What the exercise asks => Could you say how many lines in the entries contain the string "noindent"? Give only that number.

Dataset entries:
*** Block opens ***

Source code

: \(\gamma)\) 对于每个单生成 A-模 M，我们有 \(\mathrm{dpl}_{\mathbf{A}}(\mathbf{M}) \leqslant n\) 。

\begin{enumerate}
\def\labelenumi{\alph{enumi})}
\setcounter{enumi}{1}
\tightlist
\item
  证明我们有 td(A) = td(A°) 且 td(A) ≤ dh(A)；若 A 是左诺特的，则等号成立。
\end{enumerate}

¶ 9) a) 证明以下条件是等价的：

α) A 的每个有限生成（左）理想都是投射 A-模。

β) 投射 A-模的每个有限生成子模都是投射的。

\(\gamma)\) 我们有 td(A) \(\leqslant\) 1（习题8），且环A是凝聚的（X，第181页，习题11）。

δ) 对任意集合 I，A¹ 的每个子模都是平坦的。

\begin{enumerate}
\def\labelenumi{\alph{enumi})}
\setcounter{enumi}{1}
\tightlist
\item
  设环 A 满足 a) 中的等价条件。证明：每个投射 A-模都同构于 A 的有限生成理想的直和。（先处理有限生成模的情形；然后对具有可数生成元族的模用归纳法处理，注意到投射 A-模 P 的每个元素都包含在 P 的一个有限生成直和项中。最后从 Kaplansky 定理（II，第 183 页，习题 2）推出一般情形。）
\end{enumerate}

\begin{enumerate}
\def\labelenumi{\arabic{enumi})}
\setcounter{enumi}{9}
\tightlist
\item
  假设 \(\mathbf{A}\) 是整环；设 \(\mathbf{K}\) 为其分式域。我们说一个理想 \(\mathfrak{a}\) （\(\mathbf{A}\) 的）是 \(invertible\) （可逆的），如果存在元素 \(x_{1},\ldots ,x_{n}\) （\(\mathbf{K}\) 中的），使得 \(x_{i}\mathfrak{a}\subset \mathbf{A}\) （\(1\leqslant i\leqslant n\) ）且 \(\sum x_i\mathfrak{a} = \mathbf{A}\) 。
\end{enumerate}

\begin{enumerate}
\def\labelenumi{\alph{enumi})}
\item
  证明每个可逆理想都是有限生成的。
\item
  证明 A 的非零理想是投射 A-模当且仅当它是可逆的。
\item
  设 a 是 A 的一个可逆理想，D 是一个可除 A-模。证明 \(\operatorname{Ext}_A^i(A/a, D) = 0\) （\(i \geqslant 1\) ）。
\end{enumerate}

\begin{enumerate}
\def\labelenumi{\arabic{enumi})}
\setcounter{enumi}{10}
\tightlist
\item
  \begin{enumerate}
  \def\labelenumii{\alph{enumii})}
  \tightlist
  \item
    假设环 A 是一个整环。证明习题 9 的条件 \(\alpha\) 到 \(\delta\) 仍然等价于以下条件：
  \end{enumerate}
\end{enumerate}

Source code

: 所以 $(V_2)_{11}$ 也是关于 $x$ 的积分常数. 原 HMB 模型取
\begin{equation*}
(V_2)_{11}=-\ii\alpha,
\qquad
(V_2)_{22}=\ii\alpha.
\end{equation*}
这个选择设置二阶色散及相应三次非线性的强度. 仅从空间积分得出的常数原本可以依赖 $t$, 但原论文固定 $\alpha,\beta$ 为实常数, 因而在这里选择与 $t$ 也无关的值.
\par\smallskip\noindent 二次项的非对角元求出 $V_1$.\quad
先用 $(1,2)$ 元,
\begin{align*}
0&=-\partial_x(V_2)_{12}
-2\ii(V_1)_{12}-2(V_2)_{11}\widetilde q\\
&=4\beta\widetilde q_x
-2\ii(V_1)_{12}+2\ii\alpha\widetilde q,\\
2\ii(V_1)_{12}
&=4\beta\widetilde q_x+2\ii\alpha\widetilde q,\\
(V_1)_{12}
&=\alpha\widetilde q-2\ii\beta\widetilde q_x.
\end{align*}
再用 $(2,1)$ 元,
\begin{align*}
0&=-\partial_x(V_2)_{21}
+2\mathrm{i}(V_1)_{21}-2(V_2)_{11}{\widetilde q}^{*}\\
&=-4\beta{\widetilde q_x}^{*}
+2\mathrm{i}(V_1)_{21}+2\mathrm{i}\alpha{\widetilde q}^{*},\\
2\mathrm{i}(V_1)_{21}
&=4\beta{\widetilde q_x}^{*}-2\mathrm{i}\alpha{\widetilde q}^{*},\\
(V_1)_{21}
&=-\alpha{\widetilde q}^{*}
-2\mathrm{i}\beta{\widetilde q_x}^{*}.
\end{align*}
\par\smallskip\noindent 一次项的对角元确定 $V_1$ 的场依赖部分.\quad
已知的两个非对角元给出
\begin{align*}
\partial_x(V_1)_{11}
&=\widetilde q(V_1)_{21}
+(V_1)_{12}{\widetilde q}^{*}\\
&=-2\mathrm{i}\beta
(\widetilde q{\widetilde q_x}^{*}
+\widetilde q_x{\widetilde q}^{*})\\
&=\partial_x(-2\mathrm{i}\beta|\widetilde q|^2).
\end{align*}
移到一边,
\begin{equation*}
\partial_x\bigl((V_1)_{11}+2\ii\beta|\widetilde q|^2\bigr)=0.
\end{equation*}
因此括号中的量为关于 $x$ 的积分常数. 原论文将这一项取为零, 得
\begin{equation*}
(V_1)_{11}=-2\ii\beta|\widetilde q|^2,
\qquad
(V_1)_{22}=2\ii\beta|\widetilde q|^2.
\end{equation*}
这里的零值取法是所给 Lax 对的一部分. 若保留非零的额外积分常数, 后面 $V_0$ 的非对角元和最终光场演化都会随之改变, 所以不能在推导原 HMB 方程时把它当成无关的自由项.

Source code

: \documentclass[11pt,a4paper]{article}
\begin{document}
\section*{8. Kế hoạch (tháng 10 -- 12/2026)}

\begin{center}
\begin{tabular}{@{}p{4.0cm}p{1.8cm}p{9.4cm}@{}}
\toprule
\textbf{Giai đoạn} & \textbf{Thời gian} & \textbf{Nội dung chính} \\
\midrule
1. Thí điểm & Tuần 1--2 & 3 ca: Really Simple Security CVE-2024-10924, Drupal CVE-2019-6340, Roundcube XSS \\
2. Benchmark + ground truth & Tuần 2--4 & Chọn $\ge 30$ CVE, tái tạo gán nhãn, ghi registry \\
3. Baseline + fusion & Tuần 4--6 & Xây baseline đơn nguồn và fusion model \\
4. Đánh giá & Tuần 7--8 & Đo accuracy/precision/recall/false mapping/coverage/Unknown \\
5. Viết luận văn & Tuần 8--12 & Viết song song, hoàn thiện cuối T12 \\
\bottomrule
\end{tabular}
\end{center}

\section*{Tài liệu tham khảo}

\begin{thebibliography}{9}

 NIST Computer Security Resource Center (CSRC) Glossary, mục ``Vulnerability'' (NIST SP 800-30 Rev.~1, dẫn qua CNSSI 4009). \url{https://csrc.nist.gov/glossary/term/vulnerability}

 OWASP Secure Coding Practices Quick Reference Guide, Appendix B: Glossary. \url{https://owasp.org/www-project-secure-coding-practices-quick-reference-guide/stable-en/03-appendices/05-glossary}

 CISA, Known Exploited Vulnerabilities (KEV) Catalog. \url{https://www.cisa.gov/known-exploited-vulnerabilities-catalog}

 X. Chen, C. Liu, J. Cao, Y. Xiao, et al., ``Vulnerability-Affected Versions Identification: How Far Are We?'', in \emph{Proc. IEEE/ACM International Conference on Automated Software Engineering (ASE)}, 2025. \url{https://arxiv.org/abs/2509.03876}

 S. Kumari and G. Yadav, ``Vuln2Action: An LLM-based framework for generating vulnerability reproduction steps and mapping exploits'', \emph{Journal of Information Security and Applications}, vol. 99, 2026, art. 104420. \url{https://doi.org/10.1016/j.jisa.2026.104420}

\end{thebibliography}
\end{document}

*** Block closes ***

Response to this task => 2